Assignment: Write out exactly the lines of the entries below from the one holding "conduct evaluation on" to the one holding "For the iterative DPO baseline, we", inclusive, and leave out all other lines.

Exercise data:
+ + +

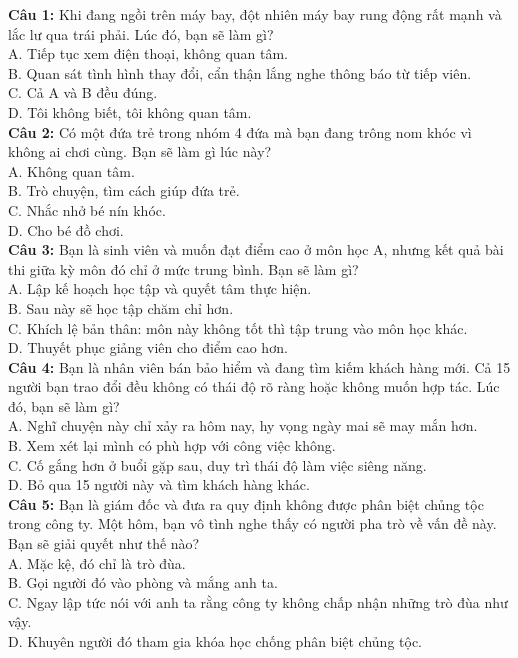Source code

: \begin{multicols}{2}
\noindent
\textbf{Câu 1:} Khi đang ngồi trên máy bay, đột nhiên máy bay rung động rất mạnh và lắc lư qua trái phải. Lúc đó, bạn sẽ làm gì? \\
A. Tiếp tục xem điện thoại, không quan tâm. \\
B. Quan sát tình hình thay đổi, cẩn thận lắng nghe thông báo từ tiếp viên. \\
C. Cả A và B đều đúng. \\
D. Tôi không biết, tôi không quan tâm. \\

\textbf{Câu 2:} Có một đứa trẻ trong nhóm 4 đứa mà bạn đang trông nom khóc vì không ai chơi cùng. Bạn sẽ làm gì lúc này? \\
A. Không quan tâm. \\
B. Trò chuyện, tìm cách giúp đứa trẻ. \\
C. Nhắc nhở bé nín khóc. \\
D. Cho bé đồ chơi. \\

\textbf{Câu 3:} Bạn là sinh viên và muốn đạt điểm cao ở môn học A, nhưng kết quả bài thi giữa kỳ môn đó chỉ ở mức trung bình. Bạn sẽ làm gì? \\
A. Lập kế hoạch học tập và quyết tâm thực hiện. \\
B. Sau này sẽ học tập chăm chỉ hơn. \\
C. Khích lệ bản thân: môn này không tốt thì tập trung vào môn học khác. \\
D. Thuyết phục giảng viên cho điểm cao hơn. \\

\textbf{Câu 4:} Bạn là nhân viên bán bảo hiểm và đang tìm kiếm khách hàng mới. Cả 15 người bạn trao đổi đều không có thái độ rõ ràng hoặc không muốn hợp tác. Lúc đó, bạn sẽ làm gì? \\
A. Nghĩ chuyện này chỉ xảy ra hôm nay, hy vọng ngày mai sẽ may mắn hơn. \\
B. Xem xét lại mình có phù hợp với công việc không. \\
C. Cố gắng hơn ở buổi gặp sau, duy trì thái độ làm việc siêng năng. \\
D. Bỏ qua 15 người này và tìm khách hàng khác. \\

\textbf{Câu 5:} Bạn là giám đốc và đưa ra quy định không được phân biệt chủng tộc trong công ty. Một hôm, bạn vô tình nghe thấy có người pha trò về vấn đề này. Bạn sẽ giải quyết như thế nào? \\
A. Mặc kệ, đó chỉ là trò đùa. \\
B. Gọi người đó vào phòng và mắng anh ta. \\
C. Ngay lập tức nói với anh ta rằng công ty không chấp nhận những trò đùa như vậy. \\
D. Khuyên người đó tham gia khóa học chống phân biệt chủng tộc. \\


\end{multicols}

+ + +

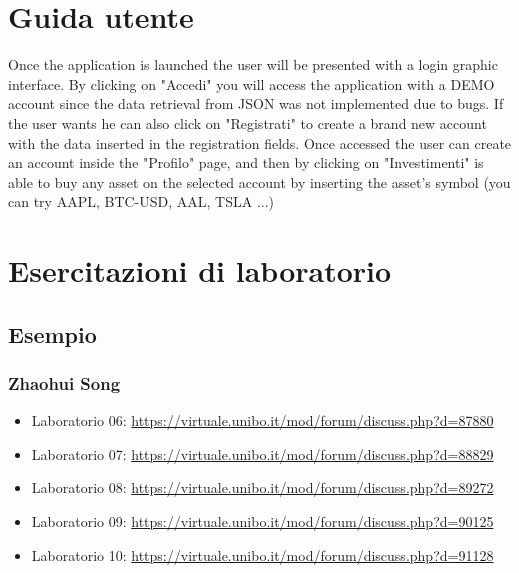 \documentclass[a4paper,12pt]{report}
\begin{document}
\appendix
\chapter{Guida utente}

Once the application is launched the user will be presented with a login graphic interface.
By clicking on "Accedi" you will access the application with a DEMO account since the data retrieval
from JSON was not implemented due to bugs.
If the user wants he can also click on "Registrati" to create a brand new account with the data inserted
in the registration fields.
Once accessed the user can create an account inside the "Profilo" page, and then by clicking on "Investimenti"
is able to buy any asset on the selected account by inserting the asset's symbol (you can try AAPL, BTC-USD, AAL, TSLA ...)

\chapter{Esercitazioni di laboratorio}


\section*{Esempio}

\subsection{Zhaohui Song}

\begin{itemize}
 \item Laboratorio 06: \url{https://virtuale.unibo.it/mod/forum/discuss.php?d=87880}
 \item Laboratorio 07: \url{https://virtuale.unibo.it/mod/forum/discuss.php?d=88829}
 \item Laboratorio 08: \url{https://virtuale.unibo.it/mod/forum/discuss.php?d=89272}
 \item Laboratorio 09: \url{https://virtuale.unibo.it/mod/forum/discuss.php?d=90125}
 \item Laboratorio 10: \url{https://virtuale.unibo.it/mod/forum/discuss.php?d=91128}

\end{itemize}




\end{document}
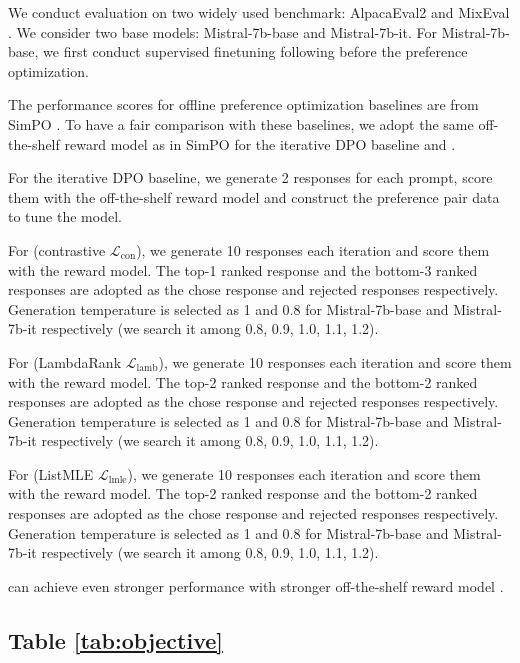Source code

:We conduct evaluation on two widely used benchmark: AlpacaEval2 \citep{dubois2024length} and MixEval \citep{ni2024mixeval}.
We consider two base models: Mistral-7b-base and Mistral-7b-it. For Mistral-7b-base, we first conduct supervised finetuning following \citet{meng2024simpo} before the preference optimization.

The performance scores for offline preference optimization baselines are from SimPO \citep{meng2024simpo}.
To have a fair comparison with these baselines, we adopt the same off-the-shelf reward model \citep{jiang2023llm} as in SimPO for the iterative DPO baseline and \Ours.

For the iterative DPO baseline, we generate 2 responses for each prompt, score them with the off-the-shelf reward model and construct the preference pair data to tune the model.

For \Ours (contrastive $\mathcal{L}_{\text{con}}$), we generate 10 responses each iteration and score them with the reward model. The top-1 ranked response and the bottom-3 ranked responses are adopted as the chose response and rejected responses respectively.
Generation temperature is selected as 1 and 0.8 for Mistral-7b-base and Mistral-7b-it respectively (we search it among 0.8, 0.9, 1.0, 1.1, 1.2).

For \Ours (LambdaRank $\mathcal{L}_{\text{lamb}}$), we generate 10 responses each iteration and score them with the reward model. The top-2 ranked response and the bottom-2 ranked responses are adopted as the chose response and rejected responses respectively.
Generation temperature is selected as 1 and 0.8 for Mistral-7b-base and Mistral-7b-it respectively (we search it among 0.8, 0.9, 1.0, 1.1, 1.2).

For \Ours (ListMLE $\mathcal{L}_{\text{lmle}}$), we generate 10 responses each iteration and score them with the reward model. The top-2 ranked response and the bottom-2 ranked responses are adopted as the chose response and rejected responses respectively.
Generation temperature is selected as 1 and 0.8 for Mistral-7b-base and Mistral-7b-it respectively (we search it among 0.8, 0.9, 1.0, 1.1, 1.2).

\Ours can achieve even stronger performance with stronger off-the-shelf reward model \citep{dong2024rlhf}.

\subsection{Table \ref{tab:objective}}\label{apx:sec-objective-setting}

+ + +

Solution to this problem:
:We conduct evaluation on two widely used benchmark: AlpacaEval2 \citep{dubois2024length} and MixEval \citep{ni2024mixeval}.
We consider two base models: Mistral-7b-base and Mistral-7b-it. For Mistral-7b-base, we first conduct supervised finetuning following \citet{meng2024simpo} before the preference optimization.

The performance scores for offline preference optimization baselines are from SimPO \citep{meng2024simpo}.
To have a fair comparison with these baselines, we adopt the same off-the-shelf reward model \citep{jiang2023llm} as in SimPO for the iterative DPO baseline and \Ours.

For the iterative DPO baseline, we generate 2 responses for each prompt, score them with the off-the-shelf reward model and construct the preference pair data to tune the model.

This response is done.